Read the listing below and copy out each line where the word "mathsf" occurs.
[[ Records supplied open ]]
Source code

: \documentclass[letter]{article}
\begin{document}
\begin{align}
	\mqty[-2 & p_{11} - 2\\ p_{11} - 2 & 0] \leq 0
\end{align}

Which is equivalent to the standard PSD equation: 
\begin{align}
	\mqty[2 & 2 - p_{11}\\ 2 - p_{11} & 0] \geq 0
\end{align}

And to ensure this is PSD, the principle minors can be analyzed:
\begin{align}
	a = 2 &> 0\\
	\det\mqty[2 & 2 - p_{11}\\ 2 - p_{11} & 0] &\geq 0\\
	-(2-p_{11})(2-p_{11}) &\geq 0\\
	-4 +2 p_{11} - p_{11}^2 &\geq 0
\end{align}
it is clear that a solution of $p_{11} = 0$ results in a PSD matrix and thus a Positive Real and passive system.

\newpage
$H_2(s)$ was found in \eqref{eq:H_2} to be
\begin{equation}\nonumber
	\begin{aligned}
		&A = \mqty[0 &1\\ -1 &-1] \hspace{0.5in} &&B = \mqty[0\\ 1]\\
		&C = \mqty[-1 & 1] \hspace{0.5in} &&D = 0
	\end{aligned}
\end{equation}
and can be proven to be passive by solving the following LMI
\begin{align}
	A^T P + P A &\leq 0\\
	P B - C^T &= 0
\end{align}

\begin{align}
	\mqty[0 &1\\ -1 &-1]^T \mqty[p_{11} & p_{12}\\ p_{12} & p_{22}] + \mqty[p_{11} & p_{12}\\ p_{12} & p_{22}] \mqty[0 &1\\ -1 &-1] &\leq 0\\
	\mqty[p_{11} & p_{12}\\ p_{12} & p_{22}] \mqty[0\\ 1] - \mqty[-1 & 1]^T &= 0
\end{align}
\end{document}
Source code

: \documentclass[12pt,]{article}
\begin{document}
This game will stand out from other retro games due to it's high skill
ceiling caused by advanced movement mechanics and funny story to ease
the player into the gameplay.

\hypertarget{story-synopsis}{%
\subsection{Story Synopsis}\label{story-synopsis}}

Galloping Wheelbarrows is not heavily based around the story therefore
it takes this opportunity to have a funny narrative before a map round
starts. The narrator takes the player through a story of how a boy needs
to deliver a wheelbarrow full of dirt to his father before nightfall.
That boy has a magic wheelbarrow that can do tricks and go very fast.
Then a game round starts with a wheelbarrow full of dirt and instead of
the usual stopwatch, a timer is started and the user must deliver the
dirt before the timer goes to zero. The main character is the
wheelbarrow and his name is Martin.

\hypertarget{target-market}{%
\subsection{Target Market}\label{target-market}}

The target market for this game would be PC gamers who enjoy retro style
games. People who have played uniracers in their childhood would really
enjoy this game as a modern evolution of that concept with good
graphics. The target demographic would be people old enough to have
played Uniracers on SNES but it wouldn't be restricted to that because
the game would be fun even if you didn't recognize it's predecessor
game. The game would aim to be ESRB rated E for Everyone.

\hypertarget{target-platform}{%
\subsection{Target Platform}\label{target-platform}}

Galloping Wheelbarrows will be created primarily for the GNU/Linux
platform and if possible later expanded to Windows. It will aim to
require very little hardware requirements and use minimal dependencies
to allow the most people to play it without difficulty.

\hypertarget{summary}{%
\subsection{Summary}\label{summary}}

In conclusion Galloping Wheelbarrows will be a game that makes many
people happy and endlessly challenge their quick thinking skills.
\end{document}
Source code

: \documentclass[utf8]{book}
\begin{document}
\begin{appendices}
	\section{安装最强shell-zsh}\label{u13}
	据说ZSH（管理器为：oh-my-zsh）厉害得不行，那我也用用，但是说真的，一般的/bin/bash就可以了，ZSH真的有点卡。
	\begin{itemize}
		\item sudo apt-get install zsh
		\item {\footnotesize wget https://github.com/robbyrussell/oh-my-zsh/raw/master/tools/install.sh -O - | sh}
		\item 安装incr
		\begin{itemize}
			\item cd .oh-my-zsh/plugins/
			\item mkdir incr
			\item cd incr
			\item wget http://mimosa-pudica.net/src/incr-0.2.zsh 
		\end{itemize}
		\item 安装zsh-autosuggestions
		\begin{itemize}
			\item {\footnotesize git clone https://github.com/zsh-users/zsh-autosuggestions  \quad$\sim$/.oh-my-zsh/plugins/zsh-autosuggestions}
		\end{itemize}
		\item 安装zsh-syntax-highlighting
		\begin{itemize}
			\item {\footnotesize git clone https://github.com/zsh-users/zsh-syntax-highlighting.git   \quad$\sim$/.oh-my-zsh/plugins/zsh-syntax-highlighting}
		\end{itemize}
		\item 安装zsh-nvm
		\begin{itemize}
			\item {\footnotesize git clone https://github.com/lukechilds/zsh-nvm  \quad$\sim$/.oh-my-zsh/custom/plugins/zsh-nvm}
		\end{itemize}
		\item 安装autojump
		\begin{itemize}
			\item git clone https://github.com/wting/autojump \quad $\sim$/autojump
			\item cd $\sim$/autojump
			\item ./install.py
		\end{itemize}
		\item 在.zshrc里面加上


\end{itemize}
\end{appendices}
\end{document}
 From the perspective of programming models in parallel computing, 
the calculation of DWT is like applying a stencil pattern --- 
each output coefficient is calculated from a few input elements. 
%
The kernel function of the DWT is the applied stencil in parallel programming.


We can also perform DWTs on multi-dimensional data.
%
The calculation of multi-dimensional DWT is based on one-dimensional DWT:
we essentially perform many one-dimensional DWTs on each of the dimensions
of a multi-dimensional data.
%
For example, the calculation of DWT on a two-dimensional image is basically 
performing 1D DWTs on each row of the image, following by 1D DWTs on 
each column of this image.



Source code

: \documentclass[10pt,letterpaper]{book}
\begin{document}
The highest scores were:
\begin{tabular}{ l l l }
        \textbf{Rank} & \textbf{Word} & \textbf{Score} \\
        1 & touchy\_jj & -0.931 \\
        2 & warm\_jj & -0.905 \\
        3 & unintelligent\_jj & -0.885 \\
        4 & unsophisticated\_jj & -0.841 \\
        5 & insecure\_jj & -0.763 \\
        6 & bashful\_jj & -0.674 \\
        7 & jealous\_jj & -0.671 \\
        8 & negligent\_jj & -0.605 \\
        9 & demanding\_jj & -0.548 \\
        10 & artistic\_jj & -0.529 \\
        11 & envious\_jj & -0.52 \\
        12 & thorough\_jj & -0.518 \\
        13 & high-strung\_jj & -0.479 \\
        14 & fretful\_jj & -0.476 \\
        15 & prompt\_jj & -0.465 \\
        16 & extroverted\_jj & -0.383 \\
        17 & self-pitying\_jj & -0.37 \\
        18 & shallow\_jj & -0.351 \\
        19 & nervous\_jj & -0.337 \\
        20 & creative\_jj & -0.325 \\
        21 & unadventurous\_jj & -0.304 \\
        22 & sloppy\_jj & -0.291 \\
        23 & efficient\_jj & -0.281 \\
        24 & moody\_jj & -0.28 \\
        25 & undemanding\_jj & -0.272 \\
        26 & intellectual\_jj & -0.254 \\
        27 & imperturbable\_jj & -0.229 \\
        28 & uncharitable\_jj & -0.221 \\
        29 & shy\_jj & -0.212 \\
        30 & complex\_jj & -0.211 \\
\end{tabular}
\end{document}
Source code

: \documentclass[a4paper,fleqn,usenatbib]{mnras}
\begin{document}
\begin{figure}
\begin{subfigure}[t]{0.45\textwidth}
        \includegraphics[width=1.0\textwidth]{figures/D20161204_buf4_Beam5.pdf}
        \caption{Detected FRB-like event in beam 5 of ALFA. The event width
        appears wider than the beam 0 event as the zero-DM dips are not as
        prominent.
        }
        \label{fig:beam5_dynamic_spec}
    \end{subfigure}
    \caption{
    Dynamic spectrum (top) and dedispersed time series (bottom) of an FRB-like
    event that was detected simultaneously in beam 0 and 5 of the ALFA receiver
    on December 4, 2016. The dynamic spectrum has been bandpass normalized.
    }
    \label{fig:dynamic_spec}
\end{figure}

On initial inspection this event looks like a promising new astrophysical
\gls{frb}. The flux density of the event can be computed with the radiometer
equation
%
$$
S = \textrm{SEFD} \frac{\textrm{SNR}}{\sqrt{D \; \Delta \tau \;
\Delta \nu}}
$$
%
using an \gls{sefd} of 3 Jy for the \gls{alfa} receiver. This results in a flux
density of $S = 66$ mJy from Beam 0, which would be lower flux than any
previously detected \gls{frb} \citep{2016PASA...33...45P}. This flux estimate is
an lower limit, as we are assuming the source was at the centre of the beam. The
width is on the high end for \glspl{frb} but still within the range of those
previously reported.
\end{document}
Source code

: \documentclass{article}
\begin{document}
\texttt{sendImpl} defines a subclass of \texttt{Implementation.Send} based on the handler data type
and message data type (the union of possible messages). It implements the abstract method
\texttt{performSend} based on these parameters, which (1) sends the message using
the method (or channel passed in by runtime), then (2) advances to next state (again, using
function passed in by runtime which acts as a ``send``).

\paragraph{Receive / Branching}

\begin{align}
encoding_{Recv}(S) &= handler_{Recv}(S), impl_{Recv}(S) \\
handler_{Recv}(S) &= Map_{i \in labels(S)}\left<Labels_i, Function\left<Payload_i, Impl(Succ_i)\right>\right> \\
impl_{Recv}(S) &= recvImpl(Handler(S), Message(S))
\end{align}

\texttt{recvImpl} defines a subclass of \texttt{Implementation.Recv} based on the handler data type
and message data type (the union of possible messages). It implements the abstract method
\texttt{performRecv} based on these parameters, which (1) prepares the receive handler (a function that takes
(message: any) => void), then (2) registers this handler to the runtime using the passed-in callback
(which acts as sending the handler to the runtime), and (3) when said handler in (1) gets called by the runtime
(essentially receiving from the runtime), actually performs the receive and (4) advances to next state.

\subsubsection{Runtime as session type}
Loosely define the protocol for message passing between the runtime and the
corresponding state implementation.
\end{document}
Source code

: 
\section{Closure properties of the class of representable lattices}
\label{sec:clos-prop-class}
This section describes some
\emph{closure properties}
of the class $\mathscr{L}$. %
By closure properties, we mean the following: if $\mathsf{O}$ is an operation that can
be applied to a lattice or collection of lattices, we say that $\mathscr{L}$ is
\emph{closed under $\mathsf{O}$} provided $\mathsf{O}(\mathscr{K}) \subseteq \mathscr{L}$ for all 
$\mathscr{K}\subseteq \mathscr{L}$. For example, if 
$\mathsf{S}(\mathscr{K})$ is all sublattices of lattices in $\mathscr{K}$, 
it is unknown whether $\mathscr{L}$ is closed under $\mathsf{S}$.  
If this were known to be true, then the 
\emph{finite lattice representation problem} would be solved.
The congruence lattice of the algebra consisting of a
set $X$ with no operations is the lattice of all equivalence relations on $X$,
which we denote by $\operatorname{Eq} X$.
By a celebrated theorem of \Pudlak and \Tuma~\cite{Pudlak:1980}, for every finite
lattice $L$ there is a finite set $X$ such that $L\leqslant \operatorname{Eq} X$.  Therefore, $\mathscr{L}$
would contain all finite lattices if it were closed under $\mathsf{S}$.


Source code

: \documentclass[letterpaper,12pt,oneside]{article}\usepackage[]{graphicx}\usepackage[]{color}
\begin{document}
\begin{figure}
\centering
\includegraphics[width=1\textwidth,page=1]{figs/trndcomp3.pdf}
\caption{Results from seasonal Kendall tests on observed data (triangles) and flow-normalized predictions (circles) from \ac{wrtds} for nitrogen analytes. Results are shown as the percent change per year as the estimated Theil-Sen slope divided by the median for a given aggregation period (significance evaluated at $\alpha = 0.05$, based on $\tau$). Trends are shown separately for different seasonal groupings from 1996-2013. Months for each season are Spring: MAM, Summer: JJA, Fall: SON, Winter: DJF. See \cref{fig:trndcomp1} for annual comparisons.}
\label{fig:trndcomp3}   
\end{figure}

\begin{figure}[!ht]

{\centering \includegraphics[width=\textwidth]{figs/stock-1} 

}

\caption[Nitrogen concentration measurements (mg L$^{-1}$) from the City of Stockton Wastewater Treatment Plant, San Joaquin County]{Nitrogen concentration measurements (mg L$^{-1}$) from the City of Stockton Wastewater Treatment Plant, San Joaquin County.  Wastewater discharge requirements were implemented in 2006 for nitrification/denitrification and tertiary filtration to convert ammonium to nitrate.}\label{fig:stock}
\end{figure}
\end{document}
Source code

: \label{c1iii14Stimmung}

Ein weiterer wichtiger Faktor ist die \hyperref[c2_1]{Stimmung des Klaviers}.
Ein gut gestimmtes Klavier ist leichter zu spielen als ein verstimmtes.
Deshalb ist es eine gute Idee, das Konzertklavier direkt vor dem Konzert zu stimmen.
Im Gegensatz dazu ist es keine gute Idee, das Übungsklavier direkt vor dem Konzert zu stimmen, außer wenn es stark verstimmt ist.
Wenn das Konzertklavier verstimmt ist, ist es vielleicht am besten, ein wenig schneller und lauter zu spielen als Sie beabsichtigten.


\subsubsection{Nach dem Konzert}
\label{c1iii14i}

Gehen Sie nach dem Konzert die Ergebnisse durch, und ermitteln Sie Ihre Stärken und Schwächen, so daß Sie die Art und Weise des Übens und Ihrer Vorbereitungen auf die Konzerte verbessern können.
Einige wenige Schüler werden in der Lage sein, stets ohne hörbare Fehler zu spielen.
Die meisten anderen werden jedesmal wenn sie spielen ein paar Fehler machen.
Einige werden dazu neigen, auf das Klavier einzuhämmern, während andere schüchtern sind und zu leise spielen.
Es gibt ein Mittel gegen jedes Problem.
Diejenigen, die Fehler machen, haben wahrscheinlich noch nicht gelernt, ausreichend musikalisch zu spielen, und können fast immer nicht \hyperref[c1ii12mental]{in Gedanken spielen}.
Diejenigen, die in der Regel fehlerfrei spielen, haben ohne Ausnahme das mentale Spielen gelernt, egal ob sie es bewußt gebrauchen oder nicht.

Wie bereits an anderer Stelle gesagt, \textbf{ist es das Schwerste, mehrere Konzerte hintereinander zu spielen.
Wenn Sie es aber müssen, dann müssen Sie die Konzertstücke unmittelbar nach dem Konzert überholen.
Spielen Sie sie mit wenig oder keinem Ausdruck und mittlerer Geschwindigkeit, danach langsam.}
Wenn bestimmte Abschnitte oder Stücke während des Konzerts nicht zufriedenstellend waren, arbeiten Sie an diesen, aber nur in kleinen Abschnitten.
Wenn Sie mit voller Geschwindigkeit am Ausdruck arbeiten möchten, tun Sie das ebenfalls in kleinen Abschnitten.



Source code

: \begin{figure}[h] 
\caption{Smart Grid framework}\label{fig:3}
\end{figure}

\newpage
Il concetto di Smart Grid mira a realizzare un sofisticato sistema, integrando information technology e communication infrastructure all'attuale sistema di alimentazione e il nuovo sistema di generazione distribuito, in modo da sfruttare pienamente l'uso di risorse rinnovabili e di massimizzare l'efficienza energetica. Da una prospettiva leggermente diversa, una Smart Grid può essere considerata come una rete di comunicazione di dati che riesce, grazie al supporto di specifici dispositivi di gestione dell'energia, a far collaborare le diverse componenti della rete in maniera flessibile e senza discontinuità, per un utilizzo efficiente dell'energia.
[[ Records supplied closed ]]
Answer to this exercise:
By closure properties, we mean the following: if $\mathsf{O}$ is an operation that can
\emph{closed under $\mathsf{O}$} provided $\mathsf{O}(\mathscr{K}) \subseteq \mathscr{L}$ for all 
$\mathsf{S}(\mathscr{K})$ is all sublattices of lattices in $\mathscr{K}$, 
it is unknown whether $\mathscr{L}$ is closed under $\mathsf{S}$.  
would contain all finite lattices if it were closed under $\mathsf{S}$.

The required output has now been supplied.